"Father Mother Sister Brother": un film di grande stile, spessore e liricità che lavora per sottrazione e sembra orientale
quando il cinema imita la realtà e una realtà che vela un cuore poetico, ambiguo e affascinante. Con una spietata Charlotte Rampling e una goffa Cate Blanchett
Cosa lega un rolex all'acqua e ad un senso di "desolandia"? Tre storie di rapporti famigliari anomali, strani, possibili, verosimili. Un film con un grande cast che ci regala un senso alternativo di realtà e di una realtà fatta di silenzi, imbarazzi, fraintendimenti, ambiguità, illusioni e inganni: tutte dimensioni importanti nella vita reale e di solito censurati nell'arte cinematografica e invece in quest'opera diventano il baricentro di due tra le tre storie dell'opera.

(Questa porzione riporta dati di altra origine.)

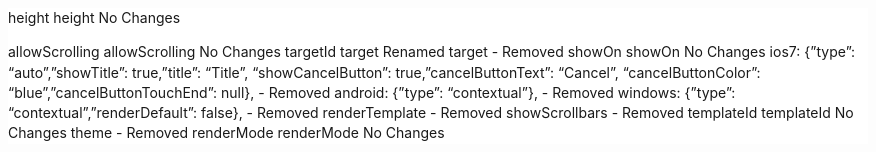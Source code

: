 height</td><td>
height</td><td>
No Changes</td></tr>
<tr>
<td>
allowScrolling</td><td>
allowScrolling</td><td>
No Changes</td></tr>
<tr>
<td>
targetId</td><td>
target</td><td>
Renamed</td></tr>
<tr>
<td>
target</td><td>
-</td><td>
Removed</td></tr>
<tr>
<td>
showOn</td><td>
showOn</td><td>
No Changes</td></tr>
<tr>
<td>
ios7: {”type”: “auto”,”showTitle”: true,”title”: “Title”, “showCancelButton”: true,”cancelButtonText”: “Cancel”, “cancelButtonColor”: “blue”,”cancelButtonTouchEnd”: null},</td><td>
-</td><td>
Removed</td></tr>
<tr>
<td>
android: {”type”: “contextual”},</td><td>
-</td><td>
Removed</td></tr>
<tr>
<td>
windows: {”type”: “contextual”,”renderDefault”: false},</td><td>
-</td><td>
Removed</td></tr>
<tr>
<td>
renderTemplate</td><td>
-</td><td>
Removed</td></tr>
<tr>
<td>
showScrollbars</td><td>
-</td><td>
Removed</td></tr>
<tr>
<td>
templateId</td><td>
templateId</td><td>
No Changes</td></tr>
<tr>
<td>
theme</td><td>
-</td><td>
Removed</td></tr>
<tr>
<td>
renderMode</td><td>
renderMode</td><td>
No Changes</td></tr>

Un padre reticente che recita nella vita verso i suoi figli che faticano a fare la parte dei figli, due figlie (una delle due è una Cate Blanchett ringiovanita di 20 anni tramite trucco e computer) similmente recitano una parte con una madre che non parla mai di se stessa e alla fine la celebrazione della vera fratellanza: sincerità, intimità e trasparenza dei cuori. L'illusione artistica del reale funziona tanto nelle prime due storie, fatte più del "non detto" che del parlato, che nella terza, ricca di comprensione e unità sentimentale ma di un'unità che ruota attorno all'assenza prematura e improvvisa dei genitori. Per questo sembra un film orientale: perchè parla per negazione, affascina tramite l'assenza, gioca con il vuoto quale sottile ma potente motore narrativo. In questo è un film profondamente e ampiamente realista: perchè nella vita vera è più ciò che non si risolve di ciò che si comprende. Potrà l'Arte salvare l'Occidente? Forse...Per chi sa accoglierla e immergersi nei suoi meandri. L'Arte dilata anche il tempo filmico che sembra molto ampio grazie alla condensazione narrativa e spaziotemporale mentre invece si avvicina abilmente al tempo esistenziale. Un sottile filo di segnaletica simbolica e allusiva connette le tre storie, fra cui il tema di un rolex che non si capisce se sia vero e falso e questa fertile ambiguità diventa come una metafora acuta dell'esistenza e dei rapporti sociali e famigliari fatti spesso di compromesso, necessitata recitazione e auto-suggestione (per sopravvivere con la propria coscienza). Finalmente un film che non segue uno schema finalizzato e stereotipale ma "resta dentro se stesso", abita le corde profonde dell'esistenza, senza idealizzazioni nè decostruzione.